How the EU AI Act risk classification works
The EU AI Act, fully applicable from August 2, 2026, sorts every AI system into one of four risk tiers. The tier determines what you have to do, who you have to notify, and how big the fine gets if you skip your obligations. This EU AI Act risk assessment tool walks you through the classification logic in the same order a Notified Body would.
Prohibited AI practices (Article 5)
Eight specific practices are flat-out banned in the EU. You cannot place these systems on the market, put them into service, or use them — there is no compliance path, only the off switch. The list includes social scoring of natural persons by public authorities, untargeted scraping of facial images for face databases, real-time remote biometric identification in public spaces by law enforcement (with narrow exceptions), emotion recognition in workplaces and schools, predictive policing based purely on profiling, and any AI that exploits vulnerabilities of children, the elderly, or persons with disabilities.
High-risk AI systems (Article 6 + Annex III)
High-risk is the heaviest compliance tier short of an outright ban. Article 6 routes a system here through two doors. Door one: the AI is a safety component of a product covered by EU harmonization law (Annex I) — think medical devices, vehicles, toys, lifts, machinery. Door two: the AI is used in one of the eight Annex III areas — biometric identification, critical infrastructure, education, employment, access to essential services (credit, insurance, public benefits), law enforcement, migration and border control, or administration of justice and democratic processes.

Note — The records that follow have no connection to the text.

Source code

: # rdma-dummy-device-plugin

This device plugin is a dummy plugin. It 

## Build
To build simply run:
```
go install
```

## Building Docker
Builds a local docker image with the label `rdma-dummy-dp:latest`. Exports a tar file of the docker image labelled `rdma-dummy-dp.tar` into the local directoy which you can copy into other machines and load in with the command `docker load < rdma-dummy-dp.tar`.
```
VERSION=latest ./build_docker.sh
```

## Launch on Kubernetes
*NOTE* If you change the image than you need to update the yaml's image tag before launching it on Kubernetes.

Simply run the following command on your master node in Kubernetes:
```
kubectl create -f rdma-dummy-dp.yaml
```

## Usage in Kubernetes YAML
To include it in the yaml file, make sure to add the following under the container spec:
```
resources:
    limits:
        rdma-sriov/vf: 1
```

Article 6(3) carves out an exemption: even if you fall in an Annex III area, you may avoid high-risk classification if your system performs only narrow procedural tasks, improves a previously completed human activity, detects decision-making patterns without replacing human review, or performs a preparatory task. You still have to document the carve-out and register it.
Limited-risk AI (Article 50)
Limited-risk systems trigger transparency duties only. If your system interacts with humans (chatbots, voice agents), generates synthetic media (text, image, audio, video), or recognizes emotions or biometric category, users must be told they are dealing with AI or AI-generated output. Deepfakes get a specific labeling rule. Penalties for failure to disclose are smaller than the high-risk fines but still reach 1.5% of global turnover.
Minimal-risk AI (Recital 165)
Everything else — spam filters, AI-enabled video games, inventory optimization, recommendation engines that don't fall under DSA — is minimal-risk. No mandatory obligations, just a recommended voluntary code of conduct. Most consumer-facing SaaS AI features land here.
General-purpose AI models (GPAI, Article 51-55)
If you're a model provider rather than a deployer of an application, you may also fall under the GPAI rules. Standard GPAI obligations include technical documentation, copyright policy, and a public training data summary. GPAI models with systemic risk — currently any model trained with more than 10^25 FLOPs of compute, which captures GPT-4-class models and above — get a heavier set: model evaluation, adversarial testing, cybersecurity safeguards, and serious incident reporting to the AI Office.
Penalties
The fine ladder runs €7.5M / 1.5% of turnover for incorrect information to authorities, €15M / 3% for non-compliance with high-risk system obligations, and €35M / 7% for prohibited practices — whichever is higher. SMEs and startups get reduced caps in absolute terms but not as a percentage. The Act applies extraterritorially: a US or UK company with EU users is on the hook the same as an EU one.
Common classification mistakes this calculator catches
- Assuming "we're not in healthcare" means you're not high-risk — the Annex III scope is much wider, including HR, credit scoring, and education
- Missing that your chatbot needs an Article 50 disclosure even if it's minimal-risk in every other respect
- Forgetting that fine-tuning a foundation model can make you a downstream provider with separate obligations
- Treating "internal use only" as a free pass — the Act distinguishes provider, deployer, importer, and distributor, not internal vs external
- Assuming the August 2025 date for prohibitions means full compliance can wait until 2027 — high-risk obligations kick in August 2, 2026
FAQ
Is this EU AI Act risk assessment legally binding? No. This is an informational classifier built from the public text of Regulation (EU) 2024/1689. For binding classification you need a Notified Body assessment (for high-risk) or your own conformity assessment with documentation. Use this tool to find out where you stand before you spend lawyer hours.
I'm a US-only company. Does this matter? Yes if any output is used in the EU. Article 2 makes the regulation extraterritorial — same logic as GDPR. The only safe assumption for any web product is that you have EU users.
What about open-source AI? Open-source GPAI models get carve-outs from some technical documentation duties, but providers of open-source models with systemic risk still face the full obligation set. Open-source application-level systems still go through the Article 6 / Annex III test like any other.
When does this all kick in? Prohibitions: February 2, 2025. GPAI rules: August 2, 2025. High-risk obligations and most of the rest: August 2, 2026. High-risk systems already covered by EU product law (Annex I): August 2, 2027.
How do I document the result of this classifier? Click "Copy report" or "Print / Save PDF" at the end of the assessment. Keep it with your conformity assessment file. It does not replace legal review but it gives counsel a starting structure.